The Subtle Machinery of Aggression

Society divides not only over ideas, but over which forms of violence should be permitted.  Most people never question this premise.  They simply debate whether violence should be used for their chosen causes or directed at their preferred enemies.  Economists, professors, and politicians alike endorse it—disguised under terms such as “redistribution,” “justice,” or “security.” The act of violence becomes respectable once it’s done through institutions.  The individual who would never strike his neighbor suddenly cheers when the state does it on his behalf.
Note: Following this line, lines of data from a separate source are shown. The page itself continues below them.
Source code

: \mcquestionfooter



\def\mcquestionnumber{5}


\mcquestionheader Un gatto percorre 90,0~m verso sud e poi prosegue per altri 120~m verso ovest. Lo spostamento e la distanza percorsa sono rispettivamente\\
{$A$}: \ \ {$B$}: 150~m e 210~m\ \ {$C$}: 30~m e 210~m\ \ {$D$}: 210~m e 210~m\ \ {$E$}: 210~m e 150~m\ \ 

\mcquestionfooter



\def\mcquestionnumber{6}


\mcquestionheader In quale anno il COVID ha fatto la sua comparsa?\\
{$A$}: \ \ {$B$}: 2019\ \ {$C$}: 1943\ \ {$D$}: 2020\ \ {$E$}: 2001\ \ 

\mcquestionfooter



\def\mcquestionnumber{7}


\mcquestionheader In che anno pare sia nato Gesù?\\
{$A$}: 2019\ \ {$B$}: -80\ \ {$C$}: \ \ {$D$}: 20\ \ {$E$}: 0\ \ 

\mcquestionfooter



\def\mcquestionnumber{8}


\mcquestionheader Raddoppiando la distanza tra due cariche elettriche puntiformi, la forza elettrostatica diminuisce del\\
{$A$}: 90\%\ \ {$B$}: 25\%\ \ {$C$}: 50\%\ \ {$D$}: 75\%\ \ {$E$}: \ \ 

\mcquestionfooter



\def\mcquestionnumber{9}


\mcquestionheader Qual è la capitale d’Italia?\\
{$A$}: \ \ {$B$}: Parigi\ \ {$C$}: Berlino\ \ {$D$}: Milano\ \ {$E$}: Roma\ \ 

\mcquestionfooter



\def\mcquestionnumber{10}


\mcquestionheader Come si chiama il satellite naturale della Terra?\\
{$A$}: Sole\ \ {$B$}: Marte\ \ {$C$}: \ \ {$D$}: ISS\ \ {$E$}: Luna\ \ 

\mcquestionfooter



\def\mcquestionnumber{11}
Violence endures because people accept it.  A thief with a badge is no less a thief, but the victims are persuaded that the theft is lawful, necessary, even beneficial.  The entire system depends not on open force, but on belief.  People believe the extortions are accidents or mistakes, not design.  They believe “abuses” can be corrected if only better managers are elected.  This is the fundamental illusion.  The machine was built to exploit.  Once this truth is seen, the spell begins to break.

The state never acts alone.  Its grip extends through partners and proxies.  Your wages are seized before they reach you, deducted through banks that serve as the state’s collectors, employers slice your wage before it reaches your hand, platforms silence dissenting voices in the name of “safety.” Each plays the role of enforcer, often under the cloak of private action.  Yet their cooperation reveals their true function: extensions of state power.  When speech is deleted at the behest of officials, when transactions are tracked and restricted, freedom is not defended—it is rationed.
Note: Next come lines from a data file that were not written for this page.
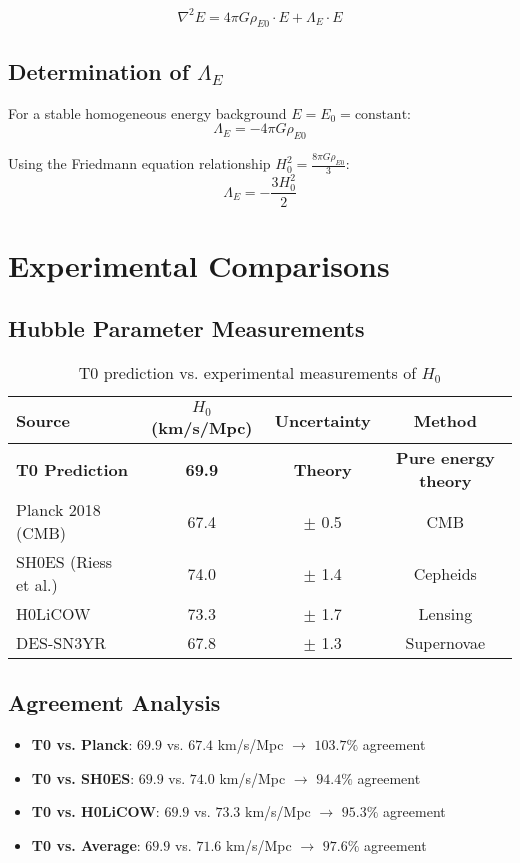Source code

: \documentclass[12pt,a4paper]{article}
\begin{document}
	\begin{equation}
		\nabla^2 E = 4\pi G \rho_{E0} \cdot E + \Lambda_E \cdot E
	\end{equation}
	
	\subsection{Determination of $\Lambda_E$}
	For a stable homogeneous energy background $E = E_0 = \text{constant}$:
	\begin{equation}
		\Lambda_E = -4\pi G \rho_{E0}
	\end{equation}
	
	Using the Friedmann equation relationship $H_0^2 = \frac{8\pi G \rho_{E0}}{3}$:
	\begin{equation}
		\Lambda_E = -\frac{3H_0^2}{2}
	\end{equation}
	
	\section{Experimental Comparisons}
	
	\subsection{Hubble Parameter Measurements}
	
	\begin{table}[htbp]
		\centering
		\begin{tabular}{lccc}
			\toprule
			\textbf{Source} & \textbf{$H_0$ (km/s/Mpc)} & \textbf{Uncertainty} & \textbf{Method} \\
			\midrule
			\rowcolor{green!20}
			\textbf{T0 Prediction} & \textbf{69.9} & \textbf{Theory} & \textbf{Pure energy theory} \\
			Planck 2018 (CMB) & 67.4 & $\pm$ 0.5 & CMB \\
			SH0ES (Riess et al.) & 74.0 & $\pm$ 1.4 & Cepheids \\
			H0LiCOW & 73.3 & $\pm$ 1.7 & Lensing \\
			DES-SN3YR & 67.8 & $\pm$ 1.3 & Supernovae \\
			\bottomrule
		\end{tabular}
		\caption{T0 prediction vs. experimental measurements of $H_0$}
		\label{tab:h0_comparison}
	\end{table}
	
	\subsection{Agreement Analysis}
	\begin{itemize}
		\item \textbf{T0 vs. Planck}: $69.9$ vs. $67.4$ km/s/Mpc $\rightarrow$ $103.7\%$ agreement
		\item \textbf{T0 vs. SH0ES}: $69.9$ vs. $74.0$ km/s/Mpc $\rightarrow$ $94.4\%$ agreement
		\item \textbf{T0 vs. H0LiCOW}: $69.9$ vs. $73.3$ km/s/Mpc $\rightarrow$ $95.3\%$ agreement
		\item \textbf{T0 vs. Average}: $69.9$ vs. $71.6$ km/s/Mpc $\rightarrow$ $97.6\%$ agreement
	\end{itemize}
	
\end{document}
Modern tyranny doesn’t look like the black-and-white images of barbed wire or labor camps.  Those were the crude instruments of a past age.  Today’s despot smiles in public and governs in whispers.  The punishments are hidden, the controls dispersed.  A person may not even realize he has been punished, only that his opportunity vanished, his account was restricted, his job lost.  This is the art of invisible coercion—force without the obvious fist.
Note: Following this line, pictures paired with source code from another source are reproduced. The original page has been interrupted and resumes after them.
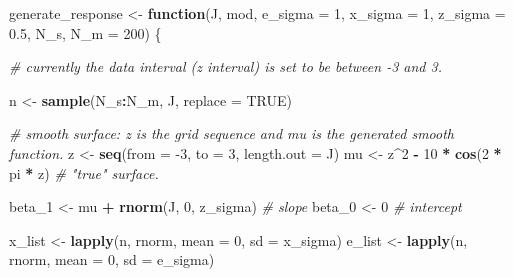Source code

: \documentclass[
]{article}
\newenvironment{Shaded}{\begin{snugshade}}{\end{snugshade}}
\newcommand{\CommentTok}[1]{\textcolor[rgb]{0.56,0.35,0.01}{\textit{#1}}}
\newcommand{\ControlFlowTok}[1]{\textcolor[rgb]{0.13,0.29,0.53}{\textbf{#1}}}
\newcommand{\DataTypeTok}[1]{\textcolor[rgb]{0.13,0.29,0.53}{#1}}
\newcommand{\DecValTok}[1]{\textcolor[rgb]{0.00,0.00,0.81}{#1}}
\newcommand{\FloatTok}[1]{\textcolor[rgb]{0.00,0.00,0.81}{#1}}
\newcommand{\KeywordTok}[1]{\textcolor[rgb]{0.13,0.29,0.53}{\textbf{#1}}}
\newcommand{\NormalTok}[1]{#1}
\newcommand{\OperatorTok}[1]{\textcolor[rgb]{0.81,0.36,0.00}{\textbf{#1}}}
\newcommand{\OtherTok}[1]{\textcolor[rgb]{0.56,0.35,0.01}{#1}}
\newcommand{\StringTok}[1]{\textcolor[rgb]{0.31,0.60,0.02}{#1}}
\begin{document}
\begin{Shaded}
\begin{Highlighting}[]
\NormalTok{generate_response <-}\StringTok{ }\ControlFlowTok{function}\NormalTok{(J, mod, }\DataTypeTok{e_sigma =} \DecValTok{1}\NormalTok{, }\DataTypeTok{x_sigma =} \DecValTok{1}\NormalTok{, }\DataTypeTok{z_sigma =} \FloatTok{0.5}\NormalTok{, N_s, }\DataTypeTok{N_m =} \DecValTok{200}\NormalTok{) \{}

  \CommentTok{# currently the data interval (z interval) is set to be between -3 and 3.}

\NormalTok{  n <-}\StringTok{ }\KeywordTok{sample}\NormalTok{(N_s}\OperatorTok{:}\NormalTok{N_m, J, }\DataTypeTok{replace =} \OtherTok{TRUE}\NormalTok{)}

  \CommentTok{# smooth surface: z is the grid sequence and mu is the generated smooth function.}
\NormalTok{  z <-}\StringTok{ }\KeywordTok{seq}\NormalTok{(}\DataTypeTok{from =} \DecValTok{-3}\NormalTok{, }\DataTypeTok{to =} \DecValTok{3}\NormalTok{, }\DataTypeTok{length.out =}\NormalTok{ J)}
\NormalTok{  mu <-}\StringTok{ }\NormalTok{z}\OperatorTok{^}\DecValTok{2} \OperatorTok{-}\StringTok{ }\DecValTok{10} \OperatorTok{*}\StringTok{ }\KeywordTok{cos}\NormalTok{(}\DecValTok{2} \OperatorTok{*}\StringTok{ }\NormalTok{pi }\OperatorTok{*}\StringTok{ }\NormalTok{z)  }\CommentTok{# "true" surface.}

\NormalTok{  beta_}\DecValTok{1}\NormalTok{ <-}\StringTok{ }\NormalTok{mu }\OperatorTok{+}\StringTok{ }\KeywordTok{rnorm}\NormalTok{(J, }\DecValTok{0}\NormalTok{, z_sigma)  }\CommentTok{# slope}
\NormalTok{  beta_}\DecValTok{0}\NormalTok{ <-}\StringTok{ }\DecValTok{0}  \CommentTok{# intercept}

\NormalTok{  x_list <-}\StringTok{ }\KeywordTok{lapply}\NormalTok{(n, rnorm, }\DataTypeTok{mean =} \DecValTok{0}\NormalTok{, }\DataTypeTok{sd =}\NormalTok{ x_sigma)}
\NormalTok{  e_list <-}\StringTok{ }\KeywordTok{lapply}\NormalTok{(n, rnorm, }\DataTypeTok{mean =} \DecValTok{0}\NormalTok{, }\DataTypeTok{sd =}\NormalTok{ e_sigma)}


\end{Highlighting}
\end{Shaded}
\end{document}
Every pretense of benevolence masks aggression.  The state calls its schemes humanitarian: saving the planet, protecting communities, ensuring equality.  Yet “green” mandates often poison environments, and subsidies leave their supposed beneficiaries poorer.  Promises of protection produce dependency, promises of help tighten chains.  The consistent rule is inversion: what is declared as freedom conceals control, what is paraded as compassion conceals exploitation.  Violence succeeds not because it is irresistible, but because its victims learn to excuse, rationalize, and even defend it.